Re: [PATCH v7] mm: Add PM_THP_MAPPED to /proc/pid/pagemap

From: Mina Almasry
Date: Tue Nov 23 2021 - 16:47:51 EST


On Tue, Nov 23, 2021 at 1:30 PM Matthew Wilcox <willy@xxxxxxxxxxxxx> wrote:
>
> On Tue, Nov 23, 2021 at 01:10:37PM -0800, Mina Almasry wrote:
> > On Tue, Nov 23, 2021 at 12:51 PM Matthew Wilcox <willy@xxxxxxxxxxxxx> wrote:
> > >
> > > On Mon, Nov 22, 2021 at 04:01:02PM -0800, Mina Almasry wrote:
> > > > Add PM_THP_MAPPED MAPPING to allow userspace to detect whether a given virt
> > > > address is currently mapped by a transparent huge page or not. Example
> > > > use case is a process requesting THPs from the kernel (via a huge tmpfs
> > > > mount for example), for a performance critical region of memory. The
> > > > userspace may want to query whether the kernel is actually backing this
> > > > memory by hugepages or not.
> > >
> > > So you want this bit to be clear if the memory is backed by a hugetlb
> > > page?
> > >
> >
> > Yes I believe so. I do not see value in telling the userspace that the
> > virt address is backed by a hugetlb page, since if the memory is
> > mapped by MAP_HUGETLB or is backed by a hugetlb file then the memory
> > is backed by hugetlb pages and there is no vagueness from the kernel
> > here.
> >
> > Additionally hugetlb interfaces are more size based rather than PMD or
> > not. arm64 for example supports 64K, 2MB, 32MB and 1G 'huge' pages and
> > it's an implementation detail that those sizes are mapped CONTIG PTE,
> > PMD, CONITG PMD, and PUD respectively, and the specific mapping
> > mechanism is typically not exposed to the userspace and might not be
> > stable. Assuming pagemap_hugetlb_range() == PMD_MAPPED would not
> > technically be correct.
>
> What I've been trying to communicate over the N reviews of this
> patch series is that *the same thing is about to happen to THPs*.
> Only more so. THPs are going to be of arbitrary power-of-two size, not
> necessarily sizes supported by the hardware. That means that we need to
> be extremely precise about what we mean by "is this a THP?" Do we just
> mean "This is a compound page?" Do we mean "this is mapped by a PMD?"
> Or do we mean something else? And I feel like I haven't been able to
> get that information out of you.
>

Yes, I'm very sorry for the trouble, but I'm also confused what the
disconnect is. To allocate hugepages I can do like so:

mount -t tmpfs -o huge=always tmpfs /mnt/mytmpfs

or

madvise(..., MADV_HUGEPAGE)

Note I don't ask the kernel for a specific size, or a specific mapping
mechanism (PMD/contig PTE/contig PMD/PUD), I just ask the kernel for
'huge' pages. I would like to know whether the kernel was successful
in allocating a hugepage or not. Today a THP hugepage AFAICT is PMD
mapped + is_transparent_hugepage(), which is the check I have here. In
the future, THP may become an arbitrary power of two size, and I think
I'll need to update this querying interface once/if that gets merged
to the kernel. I.e, if in the future I allocate pages by using:

mount -t tmpfs -o huge=2MB tmpfs /mnt/mytmpfs

I need the kernel to tell me whether the mapping is 2MB size or not.

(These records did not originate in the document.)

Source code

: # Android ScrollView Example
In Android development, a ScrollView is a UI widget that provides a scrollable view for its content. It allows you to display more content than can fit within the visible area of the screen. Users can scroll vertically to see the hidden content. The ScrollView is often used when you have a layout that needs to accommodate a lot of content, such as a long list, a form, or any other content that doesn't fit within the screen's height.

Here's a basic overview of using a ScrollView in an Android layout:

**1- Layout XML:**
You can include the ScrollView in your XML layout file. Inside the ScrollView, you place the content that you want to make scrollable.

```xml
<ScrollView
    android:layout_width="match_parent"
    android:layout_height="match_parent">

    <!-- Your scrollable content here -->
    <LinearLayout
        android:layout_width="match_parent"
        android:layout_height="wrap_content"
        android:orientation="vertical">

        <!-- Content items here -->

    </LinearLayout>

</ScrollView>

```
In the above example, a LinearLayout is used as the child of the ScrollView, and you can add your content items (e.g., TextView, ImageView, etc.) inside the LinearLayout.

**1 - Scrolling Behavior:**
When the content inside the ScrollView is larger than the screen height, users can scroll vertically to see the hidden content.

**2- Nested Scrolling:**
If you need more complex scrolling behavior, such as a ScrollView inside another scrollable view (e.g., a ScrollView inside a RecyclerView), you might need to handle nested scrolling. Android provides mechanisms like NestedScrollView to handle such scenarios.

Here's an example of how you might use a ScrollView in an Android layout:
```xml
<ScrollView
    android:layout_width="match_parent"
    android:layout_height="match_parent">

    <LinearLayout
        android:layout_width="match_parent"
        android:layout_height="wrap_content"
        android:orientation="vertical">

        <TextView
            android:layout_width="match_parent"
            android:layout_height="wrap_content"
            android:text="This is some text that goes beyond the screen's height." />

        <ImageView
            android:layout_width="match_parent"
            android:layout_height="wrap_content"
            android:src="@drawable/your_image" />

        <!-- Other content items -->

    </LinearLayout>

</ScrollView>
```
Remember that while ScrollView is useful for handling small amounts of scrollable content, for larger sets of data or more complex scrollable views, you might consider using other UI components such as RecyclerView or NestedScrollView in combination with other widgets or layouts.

If I allocate pages by using:

mount -t tmpfs -o huge=pmd tmpfs /mnt/mytmps,

Then I need the kernel to tell me whether the pages are PMD mapped or
not, as I'm doing here.

The current implementation is based on what the current THP
implementation is in the kernel, and depending on future changes to
THP I may need to update it in the future. Does that make sense?